Con mucha paciencia le expliqué que ser objetor no significaba que me fuera a dejar rastas y tocar la flauta en la calle acompañado por un perro pulgoso. A regañadientes aceptó mi decisión, haciéndole la firme promesa de que una vez al mes acudiría a mi cita con el peluquero.

Aproximadamente pasó año y medio desde que oficialmente fui declarado objetor. Había encontrado mi primer y hasta la fecha único trabajo. Todo transcurría con normalidad. Evidentemente, la idea de realizar la prestación había desaparecido de mi cabeza.

Hasta que un buen día mi madre me llamó al trabajo y me dijo: “han llamado del IVAJ (Instituto Valenciano de la Juventud), tienes que presentarte a las 9:00 de la mañana en la calle del Mar”. En ese momento todo mi mundo se vino abajo. Sinceramente creía que se habían olvidado. Lo primero que hice fue llamar a mis amigos y preguntarles si a ellos habían recibido la misma llamada, su respuesta fue negativa (a día de hoy no los han llamado). Puta ley de Murphy. Así que, con gran dolor de corazón, no había más remedio que cumplir con el compromiso adquirido.

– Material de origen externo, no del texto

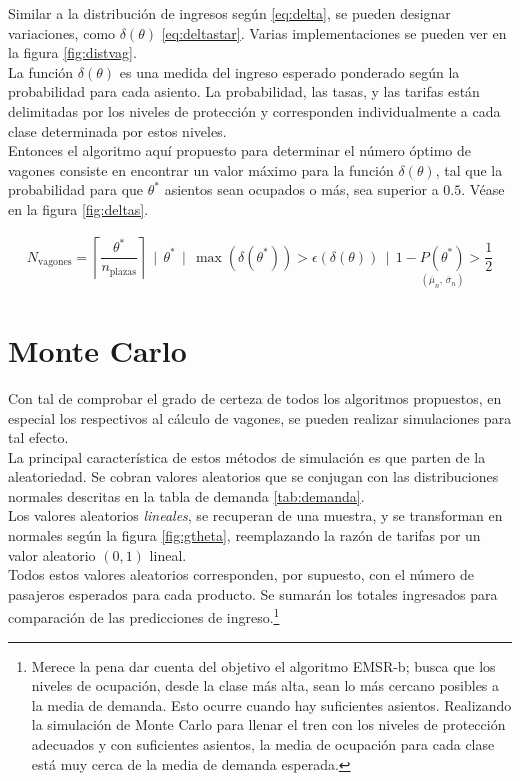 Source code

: \documentclass[12pt]{article}
\begin{document}
Similar a la distribución de ingresos según \eqref{eq:delta}, se pueden designar variaciones, como $\delta(\theta)$ \eqref{eq:deltastar}. Varias implementaciones se pueden ver en la figura \nolinebreak \ref{fig:distvag}.\\

La función $\delta(\theta)$ es una medida del ingreso esperado ponderado según la probabilidad para cada asiento. La probabilidad, las tasas, y las tarifas están delimitadas por los niveles de protección y corresponden individualmente a cada clase determinada por estos niveles.\\

Entonces el algoritmo aquí propuesto para determinar el número óptimo de vagones consiste en encontrar un valor máximo para la función $\delta(\theta)$, tal que la probabilidad para que $\theta^*$ asientos sean ocupados o más, sea superior a $0.5$. Véase en la figura \ref{fig:deltas}.


\begin{align}
N_{\text{vagones}} = \left\lceil\dfrac{\theta^*}{n_{\text{plazas}}}\right\rceil \, \mid \, \theta^* \, \mid \, \max\left(\delta(\theta^*)\right) > \epsilon\left(\delta(\theta)\right) \,\mid \, 1 - \underset{(\overline{\mu}_n , \, \overline{\sigma}_n)}{P(\theta^*)} > \dfrac{1}{2}
\end{align}





\section{Monte Carlo}

Con tal de comprobar el grado de certeza de todos los algoritmos propuestos, en especial los respectivos al cálculo de vagones, se pueden realizar simulaciones para tal efecto.\\

La principal característica de estos métodos de simulación es que parten de la aleatoriedad. Se cobran valores aleatorios que se conjugan con las distribuciones normales descritas en la tabla de demanda \ref{tab:demanda}.\\

Los valores aleatorios \emph{lineales}, se recuperan de una muestra, y se transforman en normales según la figura \ref{fig:gtheta}, reemplazando la razón de tarifas por un valor aleatorio $(0,1)$ lineal.\\

Todos estos valores aleatorios corresponden, por supuesto, con el número de pasajeros esperados para cada producto. Se sumarán los totales ingresados para comparación de las predicciones de ingreso.\footnote{Merece la pena dar cuenta del objetivo el algoritmo EMSR-b; busca que los niveles de ocupación, desde la clase más alta, sean lo más cercano posibles a la media de demanda. Esto ocurre cuando hay suficientes asientos. Realizando la simulación de Monte Carlo para llenar el tren con los niveles de protección adecuados y con suficientes asientos, la media de ocupación para cada clase está muy cerca de la media de demanda esperada.}\\
\end{document}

A la hora indicada, llegué a las oficinas del IVAJ. Éramos unas sesenta personas. Debías rellenar un cuestionario y elegir un destino para realizar la prestación. Yo, como estaba trabajando, al igual que el polvete, sólo podía hacerlo los fines de semana.

Tenía dos opciones a elegir, una residencia de ancianos o entrar a formar parte de las Brigadas de Vigilancia Forestal que la Generalitat tenía distribuidas por toda la Comunidad. Como decía mi profesor cuando me hacía copiar la lección: “si no quieres caldo, toma dos tazas”.

Éstos son los caprichos del destino. Yo, que en mi vida me había ido de acampada y el fuego que más cerca había visto era el de mi mechero quemando piedras para los cigarros de la risa, me iba a dedicar durante nueve meses a vigilar los montes del Alto Palancia.

¡¡Que Dios nos pille confesados!!

Y así empezó mi vida como objetor, pero eso lo dejamos para otro día.